(Dataset items)
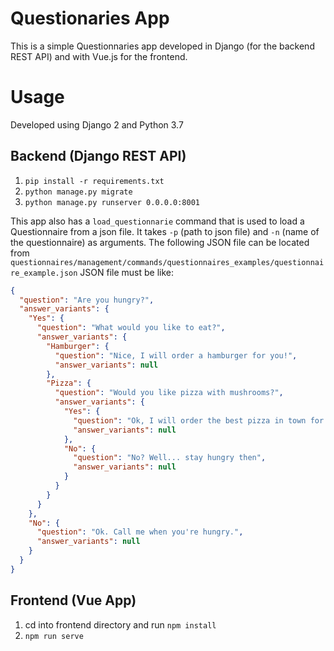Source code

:# Questionaries App
This is a simple Questionnaries app developed in Django (for the backend REST API) and with Vue.js for the frontend.


# Usage
Developed using Django 2 and Python 3.7 
## Backend (Django REST API)
1. ```pip install -r requirements.txt```
2. ```python manage.py migrate```
3. ```python manage.py runserver 0.0.0.0:8001```

This app also has a `load_questionnarie` command that is used to load a Questionnaire from a json file.
It takes `-p` (path to json file) and `-n` (name of the questionnaire) as arguments.
The following JSON file can be located from `questionnaires/management/commands/questionnaires_examples/questionnaire_example.json`
JSON file must be like:

```json
{
  "question": "Are you hungry?",
  "answer_variants": {
    "Yes": {
      "question": "What would you like to eat?",
      "answer_variants": {
        "Hamburger": {
          "question": "Nice, I will order a hamburger for you!",
          "answer_variants": null
        },
        "Pizza": {
          "question": "Would you like pizza with mushrooms?",
          "answer_variants": {
            "Yes": {
              "question": "Ok, I will order the best pizza in town for you",
              "answer_variants": null
            },
            "No": {
              "question": "No? Well... stay hungry then",
              "answer_variants": null
            }
          }
        }
      }
    },
    "No": {
      "question": "Ok. Call me when you're hungry.",
      "answer_variants": null
    }
  }
}
```


## Frontend (Vue App)
1. cd into frontend directory and run ```npm install```
2. ```npm run serve```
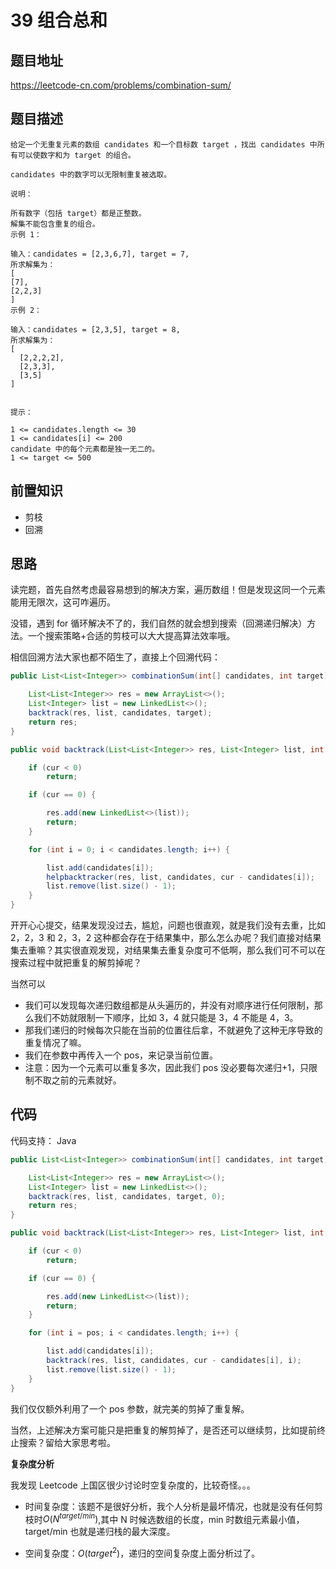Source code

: # 39 组合总和

## 题目地址

https://leetcode-cn.com/problems/combination-sum/

## 题目描述

```
给定一个无重复元素的数组 candidates 和一个目标数 target ，找出 candidates 中所有可以使数字和为 target 的组合。

candidates 中的数字可以无限制重复被选取。

说明：

所有数字（包括 target）都是正整数。
解集不能包含重复的组合。
示例 1：

输入：candidates = [2,3,6,7], target = 7,
所求解集为：
[
[7],
[2,2,3]
]
示例 2：

输入：candidates = [2,3,5], target = 8,
所求解集为：
[
  [2,2,2,2],
  [2,3,3],
  [3,5]
]


提示：

1 <= candidates.length <= 30
1 <= candidates[i] <= 200
candidate 中的每个元素都是独一无二的。
1 <= target <= 500

```

## 前置知识

- 剪枝
- 回溯

## 思路

读完题，首先自然考虑最容易想到的解决方案，遍历数组！但是发现这同一个元素能用无限次，这可咋遍历。

没错，遇到 for 循环解决不了的，我们自然的就会想到搜索（回溯递归解决）方法。一个搜索策略+合适的剪枝可以大大提高算法效率哦。

相信回溯方法大家也都不陌生了，直接上个回溯代码：

```java
public List<List<Integer>> combinationSum(int[] candidates, int target) {

    List<List<Integer>> res = new ArrayList<>();
    List<Integer> list = new LinkedList<>();
    backtrack(res, list, candidates, target);
    return res;
}

public void backtrack(List<List<Integer>> res, List<Integer> list, int[] candidates, int cur) {

    if (cur < 0)
        return;

    if (cur == 0) {

        res.add(new LinkedList<>(list));
        return;
    }

    for (int i = 0; i < candidates.length; i++) {

        list.add(candidates[i]);
        helpbacktracker(res, list, candidates, cur - candidates[i]);
        list.remove(list.size() - 1);
    }
}
```

开开心心提交，结果发现没过去，尴尬，问题也很直观，就是我们没有去重，比如 2，2，3 和 2，3，2 这种都会存在于结果集中，那么怎么办呢？我们直接对结果集去重嘛？其实很直观发现，对结果集去重复杂度可不低啊，那么我们可不可以在搜索过程中就把重复的解剪掉呢？

当然可以

- 我们可以发现每次递归数组都是从头遍历的，并没有对顺序进行任何限制，那么我们不妨就限制一下顺序，比如 3，4 就只能是 3，4 不能是 4，3。
- 那我们递归的时候每次只能在当前的位置往后拿，不就避免了这种无序导致的重复情况了嘛。
- 我们在参数中再传入一个 pos，来记录当前位置。
- 注意：因为一个元素可以重复多次，因此我们 pos 没必要每次递归+1，只限制不取之前的元素就好。

## 代码

代码支持： Java

```java
public List<List<Integer>> combinationSum(int[] candidates, int target) {

    List<List<Integer>> res = new ArrayList<>();
    List<Integer> list = new LinkedList<>();
    backtrack(res, list, candidates, target, 0);
    return res;
}

public void backtrack(List<List<Integer>> res, List<Integer> list, int[] candidates, int cur, int pos) {

    if (cur < 0)
        return;

    if (cur == 0) {

        res.add(new LinkedList<>(list));
        return;
    }

    for (int i = pos; i < candidates.length; i++) {

        list.add(candidates[i]);
        backtrack(res, list, candidates, cur - candidates[i], i);
        list.remove(list.size() - 1);
    }
}
```

我们仅仅额外利用了一个 pos 参数，就完美的剪掉了重复解。

当然，上述解决方案可能只是把重复的解剪掉了，是否还可以继续剪，比如提前终止搜索？留给大家思考啦。

**复杂度分析**

我发现 Leetcode 上国区很少讨论时空复杂度的，比较奇怪。。。

- 时间复杂度：该题不是很好分析，我个人分析是最坏情况，也就是没有任何剪枝时$O(N^{target/ min})$,其中 N 时候选数组的长度，min 时数组元素最小值，target/min 也就是递归栈的最大深度。

- 空间复杂度：$O(target^{2})$，递归的空间复杂度上面分析过了。
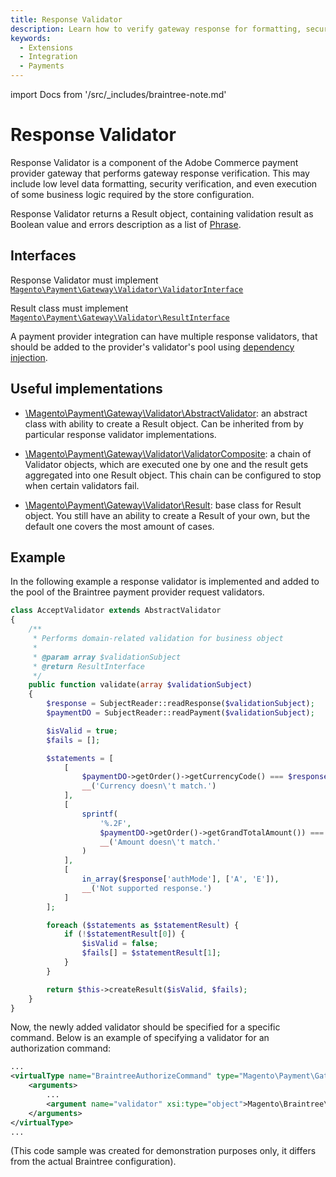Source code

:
 ```yaml
---
title: Response Validator
description: Learn how to verify gateway response for formatting, security, and execution.
keywords:
  - Extensions
  - Integration
  - Payments
---
```


import Docs from '/src/_includes/braintree-note.md'

<Docs />

# Response Validator

Response Validator is a component of the Adobe Commerce payment provider gateway that performs gateway response verification. This may include low level data formatting, security verification, and even execution of some business logic required by the store configuration.

Response Validator returns a Result object, containing validation result as Boolean value and errors description as a list of [Phrase](https://github.com/magento/magento2/blob/2.4/lib/internal/Magento/Framework/Phrase.php).

## Interfaces

Response Validator must implement [`Magento\Payment\Gateway\Validator\ValidatorInterface`](https://github.com/magento/magento2/blob/2.4/app/code/Magento/Payment/Gateway/Validator/ValidatorInterface.php)

Result class must implement [`Magento\Payment\Gateway\Validator\ResultInterface`](https://github.com/magento/magento2/blob/2.4/app/code/Magento/Payment/Gateway/Validator/ResultInterface.php)

A payment provider integration can have multiple response validators, that should be added to the provider's validator's pool using [dependency injection](../../components/dependency-injection.md).

## Useful implementations

-  [\Magento\Payment\Gateway\Validator\AbstractValidator](https://github.com/magento/magento2/blob/2.4/app/code/Magento/Payment/Gateway/Validator/AbstractValidator.php): an abstract class with ability to create a Result object. Can be inherited from by particular response validator implementations.

-  [\Magento\Payment\Gateway\Validator\ValidatorComposite](https://github.com/magento/magento2/blob/2.4/app/code/Magento/Payment/Gateway/Validator/ValidatorComposite.php): a chain of Validator objects, which are executed one by one and the result gets aggregated into one Result object. This chain can be configured to stop when certain validators fail.

-  [\Magento\Payment\Gateway\Validator\Result](https://github.com/magento/magento2/blob/2.4/app/code/Magento/Payment/Gateway/Validator/Result.php): base class for Result object. You still have an ability to create a Result of your own, but the default one covers the most amount of cases.

## Example

In the following example a response validator is implemented and added to the pool of the Braintree payment provider request validators.

```php
class AcceptValidator extends AbstractValidator
{
    /**
     * Performs domain-related validation for business object
     *
     * @param array $validationSubject
     * @return ResultInterface
     */
    public function validate(array $validationSubject)
    {
        $response = SubjectReader::readResponse($validationSubject);
        $paymentDO = SubjectReader::readPayment($validationSubject);

        $isValid = true;
        $fails = [];

        $statements = [
            [
                $paymentDO->getOrder()->getCurrencyCode() === $response['authCurrency'],
                __('Currency doesn\'t match.')
            ],
            [
                sprintf(
                    '%.2F',
                    $paymentDO->getOrder()->getGrandTotalAmount()) === $response['authCost'],
                    __('Amount doesn\'t match.'
                )
            ],
            [
                in_array($response['authMode'], ['A', 'E']),
                __('Not supported response.')
            ]
        ];

        foreach ($statements as $statementResult) {
            if (!$statementResult[0]) {
                $isValid = false;
                $fails[] = $statementResult[1];
            }
        }

        return $this->createResult($isValid, $fails);
    }
}
```

Now, the newly added validator should be specified for a specific command. Below is an example of specifying a validator for an authorization command:

```xml
...
<virtualType name="BraintreeAuthorizeCommand" type="Magento\Payment\Gateway\Command\GatewayCommand">
    <arguments>
        ...
        <argument name="validator" xsi:type="object">Magento\Braintree\Gateway\Validator\AcceptValidator</argument>
    </arguments>
</virtualType>
...
```

(This code sample was created for demonstration purposes only, it differs from the actual Braintree configuration).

[Problem statement] Your task is to repeat the opening line of the entries above and each line after it, ending with the line that has "questionnaire) as arguments.". Do not include the pictures.

[Answer section]
Source code

:# Questionaries App
This is a simple Questionnaries app developed in Django (for the backend REST API) and with Vue.js for the frontend.


# Usage
Developed using Django 2 and Python 3.7 
## Backend (Django REST API)
1. ```pip install -r requirements.txt```
2. ```python manage.py migrate```
3. ```python manage.py runserver 0.0.0.0:8001```

This app also has a `load_questionnarie` command that is used to load a Questionnaire from a json file.
It takes `-p` (path to json file) and `-n` (name of the questionnaire) as arguments.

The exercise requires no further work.